Trying to scrape all the names from this website with Python:
https://profile.tmb.state.tx.us/Search.aspx?9e94dec6-c7e7-4054-b5fb-20a1fcdbab53
The issue is that it limits each search to the top 50 results.
Since the last name search allows wildcards, I tried using one search result to narrow down subsequent search results (using prefixes). However, this approach becomes difficult when more than 50 people have the same last name.
Any other ideas on how to get every possible name from this website? Thank you!!
CodePudding user response:
Looking at the request and JS, it seems like this limit is server-side. I don't see any way to retrieve more than 50 results.
Brute-force is the only way I think you could scrape this site, and it's not so trivial. You would need to generate queries more and more specific until the response has less than 50 results.

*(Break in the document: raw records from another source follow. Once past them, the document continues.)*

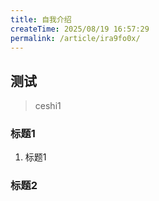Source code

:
 ```yaml
---
title: 自我介绍
createTime: 2025/08/19 16:57:29
permalink: /article/ira9fo0x/
---
```


## 测试

> ceshi1

### 标题1

1. 标题1


### 标题2


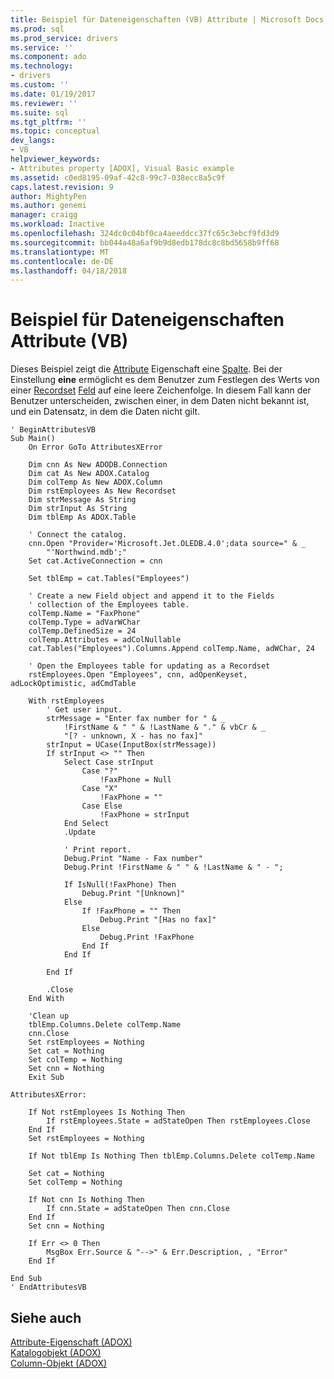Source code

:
 ```yaml
---
title: Beispiel für Dateneigenschaften (VB) Attribute | Microsoft Docs
ms.prod: sql
ms.prod_service: drivers
ms.service: ''
ms.component: ado
ms.technology:
- drivers
ms.custom: ''
ms.date: 01/19/2017
ms.reviewer: ''
ms.suite: sql
ms.tgt_pltfrm: ''
ms.topic: conceptual
dev_langs:
- VB
helpviewer_keywords:
- Attributes property [ADOX], Visual Basic example
ms.assetid: c0ed8195-09af-42c8-99c7-038ecc8a5c9f
caps.latest.revision: 9
author: MightyPen
ms.author: genemi
manager: craigg
ms.workload: Inactive
ms.openlocfilehash: 324dc0c04bf0ca4aeeddcc37fc65c3ebcf9fd3d9
ms.sourcegitcommit: bb044a48a6af9b9d8edb178dc8c8bd5658b9ff68
ms.translationtype: MT
ms.contentlocale: de-DE
ms.lasthandoff: 04/18/2018
---
```

# <a name="attributes-property-example-vb"></a>Beispiel für Dateneigenschaften Attribute (VB)
Dieses Beispiel zeigt die [Attribute](../../../ado/reference/adox-api/attributes-property-adox.md) Eigenschaft eine [Spalte](../../../ado/reference/adox-api/column-object-adox.md). Bei der Einstellung **eine** ermöglicht es dem Benutzer zum Festlegen des Werts von einer [Recordset](../../../ado/reference/ado-api/recordset-object-ado.md) [Feld](../../../ado/reference/ado-api/field-object.md) auf eine leere Zeichenfolge. In diesem Fall kann der Benutzer unterscheiden, zwischen einer, in dem Daten nicht bekannt ist, und ein Datensatz, in dem die Daten nicht gilt.  
  
```  
' BeginAttributesVB  
Sub Main()  
    On Error GoTo AttributesXError  
  
    Dim cnn As New ADODB.Connection  
    Dim cat As New ADOX.Catalog  
    Dim colTemp As New ADOX.Column  
    Dim rstEmployees As New Recordset  
    Dim strMessage As String  
    Dim strInput As String  
    Dim tblEmp As ADOX.Table  
  
    ' Connect the catalog.  
    cnn.Open "Provider='Microsoft.Jet.OLEDB.4.0';data source=" & _  
        "'Northwind.mdb';"  
    Set cat.ActiveConnection = cnn  
  
    Set tblEmp = cat.Tables("Employees")  
  
    ' Create a new Field object and append it to the Fields  
    ' collection of the Employees table.  
    colTemp.Name = "FaxPhone"  
    colTemp.Type = adVarWChar  
    colTemp.DefinedSize = 24  
    colTemp.Attributes = adColNullable  
    cat.Tables("Employees").Columns.Append colTemp.Name, adWChar, 24  
  
    ' Open the Employees table for updating as a Recordset  
    rstEmployees.Open "Employees", cnn, adOpenKeyset, adLockOptimistic, adCmdTable  
  
    With rstEmployees  
        ' Get user input.  
        strMessage = "Enter fax number for " & _  
            !FirstName & " " & !LastName & "." & vbCr & _  
            "[? - unknown, X - has no fax]"  
        strInput = UCase(InputBox(strMessage))  
        If strInput <> "" Then  
            Select Case strInput  
                Case "?"  
                    !FaxPhone = Null  
                Case "X"  
                    !FaxPhone = ""  
                Case Else  
                    !FaxPhone = strInput  
            End Select  
            .Update  
  
            ' Print report.  
            Debug.Print "Name - Fax number"  
            Debug.Print !FirstName & " " & !LastName & " - ";  
  
            If IsNull(!FaxPhone) Then  
                Debug.Print "[Unknown]"  
            Else  
                If !FaxPhone = "" Then  
                    Debug.Print "[Has no fax]"  
                Else  
                    Debug.Print !FaxPhone  
                End If  
            End If  
  
        End If  
  
        .Close  
    End With  
  
    'Clean up  
    tblEmp.Columns.Delete colTemp.Name  
    cnn.Close  
    Set rstEmployees = Nothing  
    Set cat = Nothing  
    Set colTemp = Nothing  
    Set cnn = Nothing  
    Exit Sub  
  
AttributesXError:  
  
    If Not rstEmployees Is Nothing Then  
        If rstEmployees.State = adStateOpen Then rstEmployees.Close  
    End If  
    Set rstEmployees = Nothing  
  
    If Not tblEmp Is Nothing Then tblEmp.Columns.Delete colTemp.Name  
  
    Set cat = Nothing  
    Set colTemp = Nothing  
  
    If Not cnn Is Nothing Then  
        If cnn.State = adStateOpen Then cnn.Close  
    End If  
    Set cnn = Nothing  
  
    If Err <> 0 Then  
        MsgBox Err.Source & "-->" & Err.Description, , "Error"  
    End If  
  
End Sub  
' EndAttributesVB  
```  
  
## <a name="see-also"></a>Siehe auch  
 [Attribute-Eigenschaft (ADOX)](../../../ado/reference/adox-api/attributes-property-adox.md)   
 [Katalogobjekt (ADOX)](../../../ado/reference/adox-api/catalog-object-adox.md)   
 [Column-Objekt (ADOX)](../../../ado/reference/adox-api/column-object-adox.md)
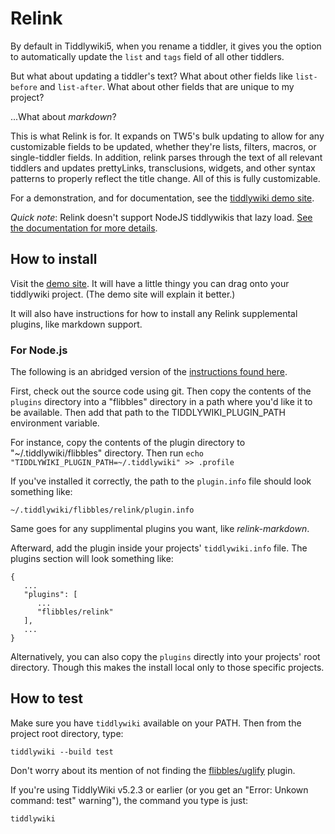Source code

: # Relink

By default in Tiddlywiki5, when you rename a tiddler, it gives you the option to
automatically update the `list` and `tags` field of all other tiddlers.

But what about updating a tiddler's text? What about other fields like
`list-before` and `list-after`. What about other fields that are unique to
my project?

...What about *markdown*?

This is what Relink is for. It expands on TW5's bulk updating to allow for
any customizable fields to be updated, whether they're lists, filters, macros,
or single-tiddler fields. In addition, relink parses through the text of all
relevant tiddlers and updates prettyLinks, transclusions, widgets, and other
syntax patterns to properly reflect the title change. All of this is fully
customizable.

For a demonstration, and for documentation, see the [tiddlywiki demo site](https://flibbles.github.io/tw5-relink/).

_Quick note_: Relink doesn't support NodeJS tiddlywikis that lazy load. [See the documentation for more details](https://flibbles.github.io/tw5-relink/#Lazy%20Loading).

## How to install

Visit the [demo site](https://flibbles.github.io/tw5-relink/). It will have a little thingy you can drag onto your tiddlywiki project. (The demo site will explain it better.)

It will also have instructions for how to install any Relink supplemental plugins, like markdown support.

### For Node.js

The following is an abridged version of the [instructions found here](https://tiddlywiki.com/#Installing%20custom%20plugins%20on%20Node.js).

First, check out the source code using git. Then copy the contents of the `plugins` directory into a "flibbles" directory in a path where you'd like it to be available. Then add that path to the TIDDLYWIKI_PLUGIN_PATH environment variable.

For instance, copy the contents of the plugin directory to "~/.tiddlywiki/flibbles" directory. Then run `echo "TIDDLYWIKI_PLUGIN_PATH=~/.tiddlywiki" >> .profile`

If you've installed it correctly, the path to the `plugin.info` file should look something like:

`~/.tiddlywiki/flibbles/relink/plugin.info`

Same goes for any supplimental plugins you want, like *relink-markdown*.

Afterward, add the plugin inside your projects' `tiddlywiki.info` file.
The plugins section will look something like:
```
{
   ...
   "plugins": [
      ...
      "flibbles/relink"
   ],
   ...
}
```

Alternatively, you can also copy the `plugins` directly into your projects'
root directory. Though this makes the install local only to those specific
projects.

## How to test

Make sure you have `tiddlywiki` available on your PATH. Then from the project root directory, type:

`tiddlywiki --build test`

Don't worry about its mention of not finding the [flibbles/uglify](https://github.com/flibbles/tw5-uglify) plugin.

If you're using TiddlyWiki v5.2.3 or earlier (or you get an "Error: Unkown command: test" warning"), the command you type is just:

`tiddlywiki`
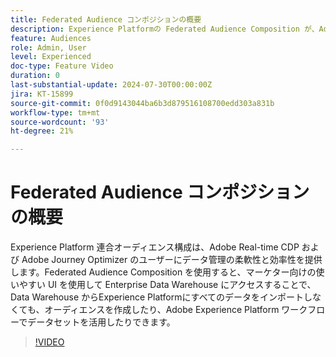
 ```yaml
---
title: Federated Audience コンポジションの概要
description: Experience Platformの Federated Audience Composition が、Adobe Real-Time CDPおよびAdobe Journey Optimizerのユーザーに柔軟かつ効率的なデータ管理を提供する仕組みを説明します。
feature: Audiences
role: Admin, User
level: Experienced
doc-type: Feature Video
duration: 0
last-substantial-update: 2024-07-30T00:00:00Z
jira: KT-15899
source-git-commit: 0f0d9143044ba6b3d879516108700edd303a831b
workflow-type: tm+mt
source-wordcount: '93'
ht-degree: 21%

---
```



# Federated Audience コンポジションの概要

Experience Platform 連合オーディエンス構成は、Adobe Real-time CDP および Adobe Journey Optimizer のユーザーにデータ管理の柔軟性と効率性を提供します。Federated Audience Composition を使用すると、マーケター向けの使いやすい UI を使用して Enterprise Data Warehouse にアクセスすることで、Data Warehouse からExperience Platformにすべてのデータをインポートしなくても、オーディエンスを作成したり、Adobe Experience Platform ワークフローでデータセットを活用したりできます。

>[!VIDEO](https://video.tv.adobe.com/v/3432261/?learn=on)
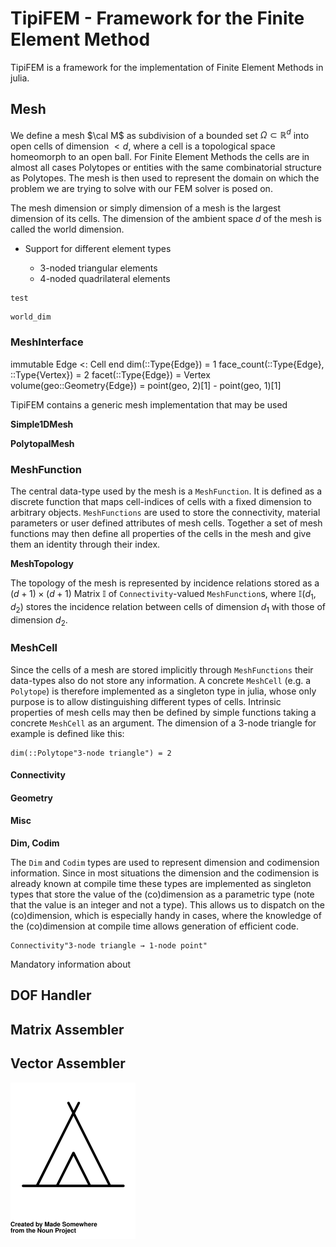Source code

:
<a id='TipiFEM-Framework-for-the-Finite-Element-Method-1'></a>

# TipiFEM - Framework for the Finite Element Method


TipiFEM is a framework for the implementation of Finite Element Methods in julia.


<a id='Mesh-1'></a>

## Mesh


We define a mesh $\cal M$ as subdivision of a bounded set $\Omega \subset \mathbb{R}^d$ into open cells of dimension $< d$, where a cell is a topological space homeomorph to an open ball. For Finite Element Methods the cells are in almost all cases Polytopes or entities with the same combinatorial structure as Polytopes. The mesh is then used to represent the domain on which the problem we are trying to solve with our FEM solver is posed on.


The mesh dimension or simply dimension of a mesh is the largest dimension of its cells. The dimension of the ambient space $d$ of the mesh is called the world dimension.


  * Support for different element types

      * 3-noded triangular elements
      * 4-noded quadrilateral elements


```
test
```


```
world_dim
```


<a id='MeshInterface-1'></a>

### MeshInterface


immutable Edge <: Cell end dim(::Type{Edge}) = 1 face_count(::Type{Edge}, ::Type{Vertex}) = 2 facet(::Type{Edge}) = Vertex volume(geo::Geometry{Edge}) = point(geo, 2)[1] - point(geo, 1)[1]


TipiFEM contains a generic mesh implementation that may be used


__Simple1DMesh__


__PolytopalMesh__


<a id='MeshFunction-1'></a>

### MeshFunction


The central data-type used by the mesh is a `MeshFunction`. It is defined as a discrete function that maps cell-indices of cells with a fixed dimension to arbitrary objects. `MeshFunctions` are used to store the connectivity, material parameters or user defined attributes of mesh cells. Together a set of mesh functions may then define all properties of the cells in the mesh and give them an identity through their index.


**MeshTopology**


The topology of the mesh is represented by incidence relations stored as a $(d+1) \times (d+1)$ Matrix 𝕀 of `Connectivity`-valued `MeshFunction`s, where 𝕀$(d_1, d_2)$ stores the incidence relation between cells of dimension $d_1$ with those of dimension $d_2$.


<a id='MeshCell-1'></a>

### MeshCell


Since the cells of a mesh are stored implicitly through `MeshFunctions` their data-types also do not store any information. A concrete `MeshCell` (e.g. a `Polytope`) is therefore implemented as a singleton type in julia, whose only purpose is to allow distinguishing different types of cells. Intrinsic properties of mesh cells may then be defined by simple functions taking a concrete `MeshCell` as an argument. The dimension of a 3-node triangle for example is defined like this:


```
dim(::Polytope"3-node triangle") = 2
```


<a id='Connectivity-1'></a>

#### Connectivity


<a id='Geometry-1'></a>

#### Geometry


<a id='Misc-1'></a>

#### Misc


**Dim, Codim**


The `Dim` and `Codim` types are used to represent dimension and codimension information. Since in most situations the dimension and the codimension is already known at compile time these types are implemented as singleton types that store the value of the (co)dimension as a parametric type (note that the value is an integer and not a type). This allows us to dispatch on the (co)dimension, which is especially handy in cases, where the knowledge of the (co)dimension at compile time allows generation of efficient code.


```
Connectivity"3-node triangle → 1-node point"
```


Mandatory information about


<a id='DOF-Handler-1'></a>

## DOF Handler


<a id='Matrix-Assembler-1'></a>

## Matrix Assembler


<a id='Vector-Assembler-1'></a>

## Vector Assembler


![Image of Yaktocat](../assets/tipi.svg)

For each length one combination, starting with a
for example's sake, you could search a*
. If there are less than 50 results, scrape them and move on to the next combination. Otherwise you'll need to scrape all length two combinations of characters beginning with a
: aa*
, ab*
, ac*
, etc.
I'm sure there's some term for this, but I don't know it!
CodePudding user response:
I think it will be better with char decrement. Exemple AAB -> AAA. You’ll find all name that the trivial solution but it’ll take a lot of time. For the optimisation you can use headless browser.